The other pieces of "Chapter Forty-Nine" feel scattered, tonally speaking. This flaw doesn't harm the episode as a whole — each subplot is strong enough that it doesn't much matter that we're lacking a thematic through-line. But it does mean that Xiomara's ongoing search for a new career feels like it happens on a different planet from Jane's argument with Alba. The one thing that does tie these plots together is that they're similarly built toward launching new arcs for the show. Xiomara's new dance studio and Jane's cousin Catalina are introductions to stories we'll be watching in the near future. They feel more like pivots toward new stories than they do major plots of the week.
So it's nice to get something more conclusory and solid with the Rafael-Michael story. It's lovely that their relationship has continued to develop in a meaningful way, and while a short 14 seconds of panic over losing Mateo is a somewhat trite way to bring them back together, it works. It also creates an opportunity for the best part of this narrative, which somehow manages to take outright lascivious ogling at Rafael's physique and turn it into a grounded, sympathetic note for his character. He had cancer, he tells Michael. That's why he's so intent on controlling his body. "I'm a dick," Michael tells him, apologetically. It's a great, worthwhile, perfect little moment.
Okay, phew! We've covered Xiomara's new career, Jane's cousin, Jane's need for Alba's approval, Petra's return, Rafael and Michael … I must be missing something ... oh, right, Rogelio's penis. In his quest for stardom so that he can beat Esteban to the American market, Rogelio auditions for a part that will require him to, ahem, pull out the big gun. He worries it will make Jane uncomfortable, although hilariously, he doesn't feel the need to ask permission from Xiomara or Michael because they've already seen it. And glory be, Rogelio gets the part. It looks like he'll have to strike a bargain with his Tiago producers to make this happen, but oh, it will be worth it.
So Petra's ready to take this whole thing down, Catalina is standing on Jane's doorstep, and thanks to a convenient movie poster, Michael realizes that the message Rafael's mother left in the Bible was likely the code for a bank account. To be continued!
From Our Narrator, With Love:
- Our Narrator has to keep Rogelio honest. "You are five … six … years younger than me," Rogelio tells Rafael, in explanation for his glowing skin. "YEAHHHH, RIGHT," our Narrator retorts.

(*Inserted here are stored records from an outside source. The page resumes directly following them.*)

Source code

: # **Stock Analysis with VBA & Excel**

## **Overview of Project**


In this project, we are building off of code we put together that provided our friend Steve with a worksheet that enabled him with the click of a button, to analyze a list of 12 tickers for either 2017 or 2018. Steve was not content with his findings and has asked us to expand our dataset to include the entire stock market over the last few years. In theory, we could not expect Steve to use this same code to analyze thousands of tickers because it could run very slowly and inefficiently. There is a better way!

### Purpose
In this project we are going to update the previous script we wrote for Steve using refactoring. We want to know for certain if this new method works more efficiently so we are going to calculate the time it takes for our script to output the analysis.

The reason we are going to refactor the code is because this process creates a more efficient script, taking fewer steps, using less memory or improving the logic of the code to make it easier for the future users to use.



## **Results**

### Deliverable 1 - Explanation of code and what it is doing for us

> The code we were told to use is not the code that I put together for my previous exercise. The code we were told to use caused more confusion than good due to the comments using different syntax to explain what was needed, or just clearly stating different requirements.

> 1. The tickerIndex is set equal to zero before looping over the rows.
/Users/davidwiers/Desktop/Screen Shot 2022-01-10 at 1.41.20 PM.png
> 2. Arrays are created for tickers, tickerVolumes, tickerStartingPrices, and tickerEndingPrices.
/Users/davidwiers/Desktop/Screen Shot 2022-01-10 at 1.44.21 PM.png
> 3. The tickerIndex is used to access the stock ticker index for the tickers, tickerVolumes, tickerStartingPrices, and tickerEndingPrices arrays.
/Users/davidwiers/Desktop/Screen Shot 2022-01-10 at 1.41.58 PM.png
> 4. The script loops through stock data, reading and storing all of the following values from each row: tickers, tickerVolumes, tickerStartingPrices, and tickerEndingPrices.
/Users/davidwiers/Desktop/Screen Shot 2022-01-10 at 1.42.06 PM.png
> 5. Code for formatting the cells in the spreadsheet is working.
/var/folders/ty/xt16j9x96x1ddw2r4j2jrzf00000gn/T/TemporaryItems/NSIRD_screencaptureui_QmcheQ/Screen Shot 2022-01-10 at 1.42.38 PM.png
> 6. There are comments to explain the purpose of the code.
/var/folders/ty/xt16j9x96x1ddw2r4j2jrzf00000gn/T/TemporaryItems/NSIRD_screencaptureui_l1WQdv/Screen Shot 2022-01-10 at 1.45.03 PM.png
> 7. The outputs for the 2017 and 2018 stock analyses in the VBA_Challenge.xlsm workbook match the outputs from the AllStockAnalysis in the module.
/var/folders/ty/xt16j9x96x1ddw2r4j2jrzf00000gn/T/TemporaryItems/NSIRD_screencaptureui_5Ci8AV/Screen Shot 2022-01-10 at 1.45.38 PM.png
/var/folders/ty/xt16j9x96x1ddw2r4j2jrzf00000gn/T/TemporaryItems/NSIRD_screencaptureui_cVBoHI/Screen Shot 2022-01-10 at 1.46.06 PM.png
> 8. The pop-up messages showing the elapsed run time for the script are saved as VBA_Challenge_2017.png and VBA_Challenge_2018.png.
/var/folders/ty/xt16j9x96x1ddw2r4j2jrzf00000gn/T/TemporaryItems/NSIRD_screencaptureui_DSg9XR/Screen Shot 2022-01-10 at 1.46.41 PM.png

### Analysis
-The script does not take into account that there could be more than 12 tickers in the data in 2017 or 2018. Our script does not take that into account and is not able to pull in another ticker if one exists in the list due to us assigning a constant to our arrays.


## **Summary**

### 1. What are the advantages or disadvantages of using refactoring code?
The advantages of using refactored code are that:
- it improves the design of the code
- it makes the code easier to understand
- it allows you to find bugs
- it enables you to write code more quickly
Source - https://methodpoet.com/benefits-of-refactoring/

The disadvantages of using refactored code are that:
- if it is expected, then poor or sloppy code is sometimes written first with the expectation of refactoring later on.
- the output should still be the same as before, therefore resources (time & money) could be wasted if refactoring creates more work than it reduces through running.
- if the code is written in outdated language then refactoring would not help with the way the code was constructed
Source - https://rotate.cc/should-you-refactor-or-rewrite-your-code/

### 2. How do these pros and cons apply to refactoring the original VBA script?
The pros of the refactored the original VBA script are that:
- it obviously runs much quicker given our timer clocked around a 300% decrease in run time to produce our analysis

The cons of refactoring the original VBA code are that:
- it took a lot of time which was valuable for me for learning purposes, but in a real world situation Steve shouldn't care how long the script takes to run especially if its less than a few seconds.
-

- Should we go spy on Michael and Rafael's gym date, Jane asks her mother? No. "But we can!" Our Narrator chimes in, gleefully. Until the date turns bad. "Sorry, I just can't watch this anymore!"
- Thank you, Narrator, for that little comment after Rogelio and Rafael quickly realize there are 12 numbers in a bank account: "Ah, rich guys." #TheOnePercent
- I focused on the, um, part that it felt important to focus on in the recap. But let me now make a dedicated comment about the amazing, beautiful, life-giving wonder of Rogelio singing an adapted version of "Beauty School Dropout," featuring lines from Jane and Alba. It was perfect. It was everything I never knew I wanted.
- Rogelio's appreciation of Rafael's body continues to entertain. "My god, those lats are unbeLIEVEable!"
- Rogelio's striped SUV, with the R logo on it! So good!
- Let's all hope, for Rogelio's sake, that the movie won't premiere at Sundance. "Finding a flattering parka will be hell."